### Task item
Starting at the top of the data and ending with the line that holds "For this experiment", transcribe each line exactly; include both ends.

### Data for review
══════

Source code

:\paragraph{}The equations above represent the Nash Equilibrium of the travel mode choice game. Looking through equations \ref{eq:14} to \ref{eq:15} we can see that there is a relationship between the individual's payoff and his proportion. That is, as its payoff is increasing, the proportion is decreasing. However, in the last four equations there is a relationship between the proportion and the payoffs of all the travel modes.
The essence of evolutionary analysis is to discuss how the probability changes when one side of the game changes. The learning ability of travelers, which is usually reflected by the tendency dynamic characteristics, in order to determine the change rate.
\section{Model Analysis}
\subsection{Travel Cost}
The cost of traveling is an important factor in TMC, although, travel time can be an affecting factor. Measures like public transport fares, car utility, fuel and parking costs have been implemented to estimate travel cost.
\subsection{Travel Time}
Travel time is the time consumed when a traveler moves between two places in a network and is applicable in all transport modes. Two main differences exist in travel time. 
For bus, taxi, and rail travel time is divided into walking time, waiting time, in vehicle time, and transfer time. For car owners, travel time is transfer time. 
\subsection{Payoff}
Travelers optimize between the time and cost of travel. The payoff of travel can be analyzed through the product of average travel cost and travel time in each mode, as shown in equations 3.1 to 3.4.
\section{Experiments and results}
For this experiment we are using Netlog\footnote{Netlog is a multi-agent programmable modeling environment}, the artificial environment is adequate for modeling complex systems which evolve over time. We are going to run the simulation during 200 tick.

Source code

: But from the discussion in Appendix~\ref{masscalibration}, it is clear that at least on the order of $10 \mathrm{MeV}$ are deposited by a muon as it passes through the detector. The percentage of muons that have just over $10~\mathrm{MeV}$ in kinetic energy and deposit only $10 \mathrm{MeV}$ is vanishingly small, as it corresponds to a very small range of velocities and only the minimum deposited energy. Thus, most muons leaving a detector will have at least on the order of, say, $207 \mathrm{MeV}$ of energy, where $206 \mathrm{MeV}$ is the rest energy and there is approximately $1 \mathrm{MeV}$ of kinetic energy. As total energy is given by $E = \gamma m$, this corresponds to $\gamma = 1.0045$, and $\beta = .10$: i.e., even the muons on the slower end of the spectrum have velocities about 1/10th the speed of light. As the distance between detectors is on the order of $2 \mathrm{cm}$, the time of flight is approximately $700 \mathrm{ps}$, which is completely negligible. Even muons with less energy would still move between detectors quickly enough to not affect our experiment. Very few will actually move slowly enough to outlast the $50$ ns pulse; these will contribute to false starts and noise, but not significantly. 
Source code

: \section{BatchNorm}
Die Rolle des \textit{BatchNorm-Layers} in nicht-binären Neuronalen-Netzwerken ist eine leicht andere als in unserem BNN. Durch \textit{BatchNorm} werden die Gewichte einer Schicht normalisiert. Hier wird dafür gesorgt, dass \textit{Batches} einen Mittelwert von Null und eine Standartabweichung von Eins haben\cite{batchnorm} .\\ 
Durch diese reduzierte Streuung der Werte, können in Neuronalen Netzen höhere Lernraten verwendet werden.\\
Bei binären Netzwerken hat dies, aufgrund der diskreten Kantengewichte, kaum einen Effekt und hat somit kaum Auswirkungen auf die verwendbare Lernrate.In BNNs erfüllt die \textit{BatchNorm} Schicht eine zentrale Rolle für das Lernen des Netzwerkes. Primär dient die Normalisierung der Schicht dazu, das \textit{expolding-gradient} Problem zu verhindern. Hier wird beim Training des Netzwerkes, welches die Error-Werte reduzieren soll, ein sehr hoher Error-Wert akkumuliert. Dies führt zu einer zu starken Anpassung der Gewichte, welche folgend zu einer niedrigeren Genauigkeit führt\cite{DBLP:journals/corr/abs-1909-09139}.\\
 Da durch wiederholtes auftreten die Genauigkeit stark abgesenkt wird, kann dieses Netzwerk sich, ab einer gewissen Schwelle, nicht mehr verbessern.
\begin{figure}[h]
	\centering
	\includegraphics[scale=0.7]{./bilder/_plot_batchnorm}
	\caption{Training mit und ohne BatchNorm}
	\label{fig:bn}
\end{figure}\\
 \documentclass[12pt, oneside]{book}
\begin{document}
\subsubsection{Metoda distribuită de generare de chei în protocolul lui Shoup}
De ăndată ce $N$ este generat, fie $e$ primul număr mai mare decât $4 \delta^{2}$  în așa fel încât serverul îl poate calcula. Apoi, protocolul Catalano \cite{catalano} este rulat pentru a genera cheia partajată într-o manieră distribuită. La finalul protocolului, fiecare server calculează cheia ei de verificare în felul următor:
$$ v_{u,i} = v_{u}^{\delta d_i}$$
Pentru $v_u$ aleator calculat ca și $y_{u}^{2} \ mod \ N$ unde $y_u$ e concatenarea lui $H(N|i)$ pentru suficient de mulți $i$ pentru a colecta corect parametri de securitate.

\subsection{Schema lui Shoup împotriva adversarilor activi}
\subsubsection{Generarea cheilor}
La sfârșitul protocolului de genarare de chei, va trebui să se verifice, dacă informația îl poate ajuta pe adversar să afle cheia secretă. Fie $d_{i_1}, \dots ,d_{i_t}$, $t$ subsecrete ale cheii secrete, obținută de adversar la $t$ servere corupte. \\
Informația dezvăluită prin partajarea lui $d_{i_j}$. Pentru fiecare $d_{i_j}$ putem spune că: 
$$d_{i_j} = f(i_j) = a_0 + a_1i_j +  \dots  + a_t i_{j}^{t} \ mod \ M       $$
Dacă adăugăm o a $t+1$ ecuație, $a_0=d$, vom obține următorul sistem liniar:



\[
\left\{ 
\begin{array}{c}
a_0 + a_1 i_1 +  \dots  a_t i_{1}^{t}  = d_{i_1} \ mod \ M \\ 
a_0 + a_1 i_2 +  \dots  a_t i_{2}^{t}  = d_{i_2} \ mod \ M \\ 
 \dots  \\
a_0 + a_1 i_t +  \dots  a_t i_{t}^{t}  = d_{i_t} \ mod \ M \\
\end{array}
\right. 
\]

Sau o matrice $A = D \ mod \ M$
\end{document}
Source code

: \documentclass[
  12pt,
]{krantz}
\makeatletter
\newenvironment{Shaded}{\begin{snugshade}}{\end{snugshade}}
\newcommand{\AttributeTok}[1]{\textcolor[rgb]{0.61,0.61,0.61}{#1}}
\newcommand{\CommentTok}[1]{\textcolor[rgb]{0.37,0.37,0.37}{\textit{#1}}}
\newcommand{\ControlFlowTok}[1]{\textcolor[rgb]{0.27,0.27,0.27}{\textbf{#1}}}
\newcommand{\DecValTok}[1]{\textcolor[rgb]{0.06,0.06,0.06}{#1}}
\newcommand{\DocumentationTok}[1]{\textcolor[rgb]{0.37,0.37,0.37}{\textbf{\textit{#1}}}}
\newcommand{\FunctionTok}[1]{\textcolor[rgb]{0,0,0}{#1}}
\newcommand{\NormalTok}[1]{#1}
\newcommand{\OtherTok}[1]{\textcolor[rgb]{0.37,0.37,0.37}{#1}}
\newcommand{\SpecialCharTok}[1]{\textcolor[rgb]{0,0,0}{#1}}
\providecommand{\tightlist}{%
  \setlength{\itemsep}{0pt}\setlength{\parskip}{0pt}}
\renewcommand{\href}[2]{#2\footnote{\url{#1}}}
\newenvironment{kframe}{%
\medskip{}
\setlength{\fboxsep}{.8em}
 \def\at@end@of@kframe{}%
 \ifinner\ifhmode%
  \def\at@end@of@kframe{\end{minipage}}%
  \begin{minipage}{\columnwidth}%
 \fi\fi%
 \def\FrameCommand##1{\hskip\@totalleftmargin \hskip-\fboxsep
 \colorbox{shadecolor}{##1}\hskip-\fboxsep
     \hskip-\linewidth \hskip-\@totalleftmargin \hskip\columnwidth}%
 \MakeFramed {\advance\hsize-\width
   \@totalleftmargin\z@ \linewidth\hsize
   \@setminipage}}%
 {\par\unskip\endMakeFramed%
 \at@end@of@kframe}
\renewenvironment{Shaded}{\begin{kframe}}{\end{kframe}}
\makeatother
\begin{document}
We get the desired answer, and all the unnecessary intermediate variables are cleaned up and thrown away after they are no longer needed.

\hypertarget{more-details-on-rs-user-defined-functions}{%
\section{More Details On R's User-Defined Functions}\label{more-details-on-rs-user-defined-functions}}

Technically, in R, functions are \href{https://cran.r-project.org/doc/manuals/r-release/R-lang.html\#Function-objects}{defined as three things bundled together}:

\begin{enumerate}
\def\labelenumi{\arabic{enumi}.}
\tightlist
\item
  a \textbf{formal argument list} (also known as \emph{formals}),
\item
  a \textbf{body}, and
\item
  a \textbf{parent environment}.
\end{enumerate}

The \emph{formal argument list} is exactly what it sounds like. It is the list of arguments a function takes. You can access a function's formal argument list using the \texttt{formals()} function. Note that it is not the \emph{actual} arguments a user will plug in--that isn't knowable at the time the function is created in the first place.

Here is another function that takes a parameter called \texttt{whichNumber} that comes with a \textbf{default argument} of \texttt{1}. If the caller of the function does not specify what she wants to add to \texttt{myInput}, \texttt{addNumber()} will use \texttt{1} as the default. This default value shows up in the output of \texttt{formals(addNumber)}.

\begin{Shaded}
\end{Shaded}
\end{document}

══════

### Worked solution
Source code

:\paragraph{}The equations above represent the Nash Equilibrium of the travel mode choice game. Looking through equations \ref{eq:14} to \ref{eq:15} we can see that there is a relationship between the individual's payoff and his proportion. That is, as its payoff is increasing, the proportion is decreasing. However, in the last four equations there is a relationship between the proportion and the payoffs of all the travel modes.
The essence of evolutionary analysis is to discuss how the probability changes when one side of the game changes. The learning ability of travelers, which is usually reflected by the tendency dynamic characteristics, in order to determine the change rate.
\section{Model Analysis}
\subsection{Travel Cost}
The cost of traveling is an important factor in TMC, although, travel time can be an affecting factor. Measures like public transport fares, car utility, fuel and parking costs have been implemented to estimate travel cost.
\subsection{Travel Time}
Travel time is the time consumed when a traveler moves between two places in a network and is applicable in all transport modes. Two main differences exist in travel time. 
For bus, taxi, and rail travel time is divided into walking time, waiting time, in vehicle time, and transfer time. For car owners, travel time is transfer time. 
\subsection{Payoff}
Travelers optimize between the time and cost of travel. The payoff of travel can be analyzed through the product of average travel cost and travel time in each mode, as shown in equations 3.1 to 3.4.
\section{Experiments and results}
For this experiment we are using Netlog\footnote{Netlog is a multi-agent programmable modeling environment}, the artificial environment is adequate for modeling complex systems which evolve over time. We are going to run the simulation during 200 tick.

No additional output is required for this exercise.